Seonghwa dudaklarını onun teninden ayırdıktan sonra elini pantolonunun cebine attı. Hongjoong anlamayan bakışlarla ona bakarken onun ter yüzünden alnına yapışmış saçlarıyla ne kadar çekici göründüğünü düşünüyordu. Seonghwa'nın cebinden çıkardığı kadife ve lacivert renk kutuyla Hongjoong ne olduğunu idrak edip gözlerini heyecan ve sevince  bürüdü. Seonghwa Hongjoong'un oturduğu makyaj masasının önünde diz çöktü ve küçük kadife kutuyu açtı ve içinde duran yüzük ortaya çıkınca Hongjoong'a yöneltti ve konuşmaya başladı. "Sevgilim. Süslü cümleleri pek beceremem biliyorsun ama ben tüm bu yaptıklarımız bir ömür sürsün istiyorum. Kendini tamamen bana teslim eder misin?"
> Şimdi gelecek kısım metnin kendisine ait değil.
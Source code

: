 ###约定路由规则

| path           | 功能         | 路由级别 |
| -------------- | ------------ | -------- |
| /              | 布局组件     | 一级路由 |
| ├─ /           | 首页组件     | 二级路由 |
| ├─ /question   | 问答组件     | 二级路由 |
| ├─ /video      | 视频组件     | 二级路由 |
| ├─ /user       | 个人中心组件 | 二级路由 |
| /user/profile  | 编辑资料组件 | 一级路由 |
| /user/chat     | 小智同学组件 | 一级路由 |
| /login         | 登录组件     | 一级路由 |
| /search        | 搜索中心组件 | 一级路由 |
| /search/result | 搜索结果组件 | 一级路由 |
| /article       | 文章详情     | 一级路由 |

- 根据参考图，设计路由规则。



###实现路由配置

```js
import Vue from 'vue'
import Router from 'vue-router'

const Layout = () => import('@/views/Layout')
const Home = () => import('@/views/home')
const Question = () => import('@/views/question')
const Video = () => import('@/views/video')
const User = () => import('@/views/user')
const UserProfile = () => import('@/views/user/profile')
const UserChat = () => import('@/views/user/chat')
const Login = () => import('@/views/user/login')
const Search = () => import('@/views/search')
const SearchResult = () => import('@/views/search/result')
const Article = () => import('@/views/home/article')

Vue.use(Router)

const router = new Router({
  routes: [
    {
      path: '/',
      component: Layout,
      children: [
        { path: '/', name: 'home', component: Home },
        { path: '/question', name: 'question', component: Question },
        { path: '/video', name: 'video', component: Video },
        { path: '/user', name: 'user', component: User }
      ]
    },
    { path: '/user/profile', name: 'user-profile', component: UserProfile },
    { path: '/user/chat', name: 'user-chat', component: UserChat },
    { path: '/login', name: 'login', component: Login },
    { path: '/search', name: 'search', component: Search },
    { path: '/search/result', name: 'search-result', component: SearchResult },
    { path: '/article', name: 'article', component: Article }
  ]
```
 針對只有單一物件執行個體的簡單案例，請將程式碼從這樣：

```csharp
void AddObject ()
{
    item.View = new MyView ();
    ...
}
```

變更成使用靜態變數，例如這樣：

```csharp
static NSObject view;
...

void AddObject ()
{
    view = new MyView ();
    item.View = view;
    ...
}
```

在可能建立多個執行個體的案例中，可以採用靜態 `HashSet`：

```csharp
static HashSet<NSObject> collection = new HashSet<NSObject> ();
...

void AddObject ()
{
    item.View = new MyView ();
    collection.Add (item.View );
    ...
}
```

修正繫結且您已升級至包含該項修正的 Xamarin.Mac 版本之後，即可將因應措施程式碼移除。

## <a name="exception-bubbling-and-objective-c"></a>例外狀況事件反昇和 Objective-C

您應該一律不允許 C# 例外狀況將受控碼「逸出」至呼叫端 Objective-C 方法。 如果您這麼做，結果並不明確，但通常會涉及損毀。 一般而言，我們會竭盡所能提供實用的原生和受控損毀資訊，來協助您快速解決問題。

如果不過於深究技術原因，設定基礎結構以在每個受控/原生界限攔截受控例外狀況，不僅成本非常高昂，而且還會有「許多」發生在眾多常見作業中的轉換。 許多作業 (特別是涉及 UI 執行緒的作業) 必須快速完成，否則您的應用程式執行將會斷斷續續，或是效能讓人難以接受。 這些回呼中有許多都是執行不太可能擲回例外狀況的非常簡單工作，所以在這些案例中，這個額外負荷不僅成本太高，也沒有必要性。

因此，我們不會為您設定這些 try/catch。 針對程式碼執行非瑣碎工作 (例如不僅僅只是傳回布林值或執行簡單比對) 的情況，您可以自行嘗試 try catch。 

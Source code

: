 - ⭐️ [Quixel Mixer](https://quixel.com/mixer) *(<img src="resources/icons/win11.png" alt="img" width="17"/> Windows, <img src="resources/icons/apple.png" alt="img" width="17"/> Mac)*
Hongjoong oturduğu yerden heyecanla aşağı indi ve diz çöken Seonghwa'nın önüne geçip o da diz çöküp bir eliyle yanağını okşmaya başladı." Ben yıllardır bunun hayali ile yaşıyorum Seonghwa. Bir gün birbirimize ait olma hayali ile. Bu durumda hayır deme olasılığım var mı sence?... Evet sevgilim. Kendimi tamamen sana teslim etmeye hazırım." göz yaşlarını tutamadı ve diz çöktüğü yerde Seonghwa'nın boynuna atlayıp sıkabildiği kadar çok sıktı. Ardından kollarını ondan çekti. Seonghwa kutudaki yüzüğü nazikçe çıkartıp Hongjoong'un narin parmağına geçirdi.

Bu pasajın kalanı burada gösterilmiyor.